In this document we will try to explain possible ways to approach how to delete requirements 


Sometimes it is required to discard some information from the project for various reasons. But even in such cases, when specification information is discarded, there are still some risks as follows: 

  • It may break the integrity of the overall information map. 
  • The information piece to be discarded may not be needed in one configuration but may still be critical in others. 
  • The information piece to be discarded now, may still be an important component of an audit trail 
  • The information itself may have no value anymore, but the links it bears, my still constitute some value 

So when we decide to delete any information from the requirements base, we should be considering several cases.
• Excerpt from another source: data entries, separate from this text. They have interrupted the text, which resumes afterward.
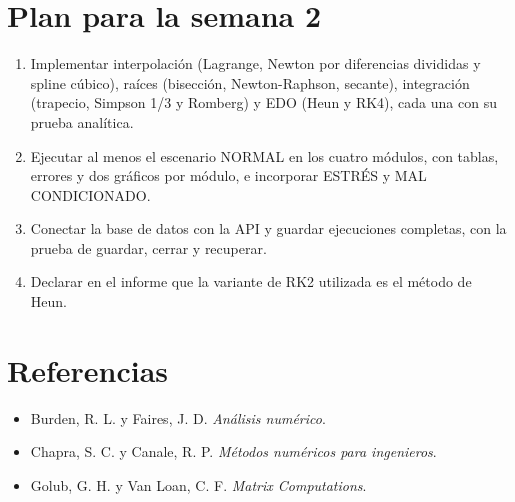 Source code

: \documentclass[
  11pt,
  letterpaper,
]{article}
\providecommand{\tightlist}{%
  \setlength{\itemsep}{0pt}\setlength{\parskip}{0pt}}
\begin{document}
\hypertarget{plan-para-la-semana-2}{%
\section{Plan para la semana 2}\label{plan-para-la-semana-2}}

\begin{enumerate}
\def\labelenumi{\arabic{enumi}.}
\tightlist
\item
  Implementar interpolación (Lagrange, Newton por diferencias divididas
  y spline cúbico), raíces (bisección, Newton-Raphson, secante),
  integración (trapecio, Simpson 1/3 y Romberg) y EDO (Heun y RK4), cada
  una con su prueba analítica.
\item
  Ejecutar al menos el escenario NORMAL en los cuatro módulos, con
  tablas, errores y dos gráficos por módulo, e incorporar ESTRÉS y MAL
  CONDICIONADO.
\item
  Conectar la base de datos con la API y guardar ejecuciones completas,
  con la prueba de guardar, cerrar y recuperar.
\item
  Declarar en el informe que la variante de RK2 utilizada es el método
  de Heun.
\end{enumerate}

\hypertarget{referencias}{%
\section*{Referencias}\label{referencias}}

\begin{itemize}
\tightlist
\item
  Burden, R. L. y Faires, J. D. \emph{Análisis numérico}.
\item
  Chapra, S. C. y Canale, R. P. \emph{Métodos numéricos para
  ingenieros}.
\item
  Golub, G. H. y Van Loan, C. F. \emph{Matrix Computations}.
\end{itemize}
\end{document}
Or somebody has to pre-consider for us.      

How to delete requirements from DOORS Next Generation 

How can we delete any requirement from DNG? Or what is the best approach to delete requirements from the requirements database? 
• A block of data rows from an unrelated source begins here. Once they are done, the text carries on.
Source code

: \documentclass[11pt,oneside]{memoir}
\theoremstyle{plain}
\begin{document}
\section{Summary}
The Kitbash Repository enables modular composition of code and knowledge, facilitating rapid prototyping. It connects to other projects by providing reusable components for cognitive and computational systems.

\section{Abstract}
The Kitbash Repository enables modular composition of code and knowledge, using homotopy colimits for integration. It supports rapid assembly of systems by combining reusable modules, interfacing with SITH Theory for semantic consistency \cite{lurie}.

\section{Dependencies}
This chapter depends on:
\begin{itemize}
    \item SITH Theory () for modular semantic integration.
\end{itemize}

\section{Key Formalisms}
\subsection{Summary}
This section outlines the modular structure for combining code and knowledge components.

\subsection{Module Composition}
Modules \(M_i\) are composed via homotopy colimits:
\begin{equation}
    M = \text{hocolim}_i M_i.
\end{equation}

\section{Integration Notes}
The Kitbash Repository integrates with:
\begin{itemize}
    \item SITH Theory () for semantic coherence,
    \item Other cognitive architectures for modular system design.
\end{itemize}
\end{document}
For the reasons mentioned above, deleting requirements from GUI doesn’t exactly remove the data from the database. It just gets unaccessible. But to keep the integrity intact, any deleted requirement, still occupies a placeholder in the database. 

Soft Delete of Artifacts

Since any “delete” operation via the GUI doesn’t cause the physical deletion of the data from the database, and in spite of this result, the data is still permanently unreachable when deleted, may be we can consider a “soft” delete operation. 

It is a widely accepted approach to organize requirements in modules within DNG. Like we create/edit requirements within module, we also tend to execute the delete command in modules. This command is called as “Remove Artifact”: 


What we are doing with this command is not actually deleting the requirement, but removing it from the module. So it will remain accessible in the base artifacts and folders. 
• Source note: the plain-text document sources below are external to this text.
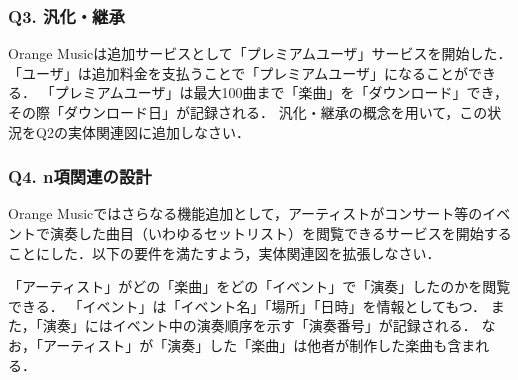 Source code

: \subsubsection{Q3. 汎化・継承}
Orange Musicは追加サービスとして「プレミアムユーザ」サービスを開始した．
「ユーザ」は追加料金を支払うことで「プレミアムユーザ」になることができる．
「プレミアムユーザ」は最大100曲まで「楽曲」を「ダウンロード」でき，その際「ダウンロード日」が記録される．
汎化・継承の概念を用いて，この状況をQ2の実体関連図に追加しなさい．


\subsubsection{Q4. n項関連の設計}
Orange Musicではさらなる機能追加として，アーティストがコンサート等のイベントで演奏した曲目（いわゆるセットリスト）を閲覧できるサービスを開始することにした．以下の要件を満たすよう，実体関連図を拡張しなさい．

\begin{framed}
「アーティスト」がどの「楽曲」をどの「イベント」で「演奏」したのかを閲覧できる．
「イベント」は「イベント名」「場所」「日時」を情報としてもつ．
また，「演奏」にはイベント中の演奏順序を示す「演奏番号」が記録される．
なお，「アーティスト」が「演奏」した「楽曲」は他者が制作した楽曲も含まれる．
\end{framed}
Also, by design, there is a concept of requirement reusability. This means this requirement may coexist in other modules. 

This is why, when removing a requirement from a module it is not “deleted” by default. However if the artifact is present only in one module, then there is an option to delete it via “remove” comment as follows: 

If the artifact to be removed doesn’t exist in any other module, this option permanently deletes it. 

The permanent deletion of the artifact will still leave the artifact on the database for the integrity of the data. But it will not be possible to retrieve this artifact any more. 

So we can recommend not to permanently delete any artifact but remove. However there might still be some issues with removing the artifact from the module:

When an artifact is removed from the module, the specification text, its key-value pair attributes, history, all information will remain. Only its link to the module it belongs to will be broken. But there is one important piece of information else which gets broken. The link to other artifacts! In this example we see that the requirement is linked to another requirement in another module. When the artifact is removed from the module, we use that link as well. So when we retrieve it back to the module, it won’t have the link information anymore:

Sometimes our clients may prefer this behavior, sometimes not. For those, of which this is not preferable, we generally consult a “softer” delete operation. We advise to define a boolean attribute called “Deleted” with default value “false”. This attribute is assigned to all artifact types and instead of deleting the artifact, simply change the boolean value from “false” to “true”. 

Of course it is not enough to do this. Also we need to define a filter for every view which filters out the “Delete” attribute “true” valued requirements. 

Hard Delete of Artifacts

Hard delete of artifacts can be considered as deleting the artifacts with the option “If the artifact is not in other modules, permanently delete it.” selected. 

But this will still not be sufficient if the artifact is being used in more than one module. To make sure a hard delete, first remove it from the modules it is being used in. 

You can used the information “in modules” 

Then, just simply locate the base artifact in the folder structure and select “Delete Artifact” from the context menu. 


Upon confirming the deletion it will be permanently deleted: 


This operation will still not delete the artifact from other configurations if there are more than one stream and the artifact appears in those streams.   

How to clean up requirements 

As mentioned above, the requirements even deleted from GUI are not deleted from the database for various reasons. Most of which is to maintain the data integrity and database indices. Theoretically, after every physical deletion of the artifacts a reindexing and database maintenance scripts should be run. This would not make sense for a daily operation done by an end user.  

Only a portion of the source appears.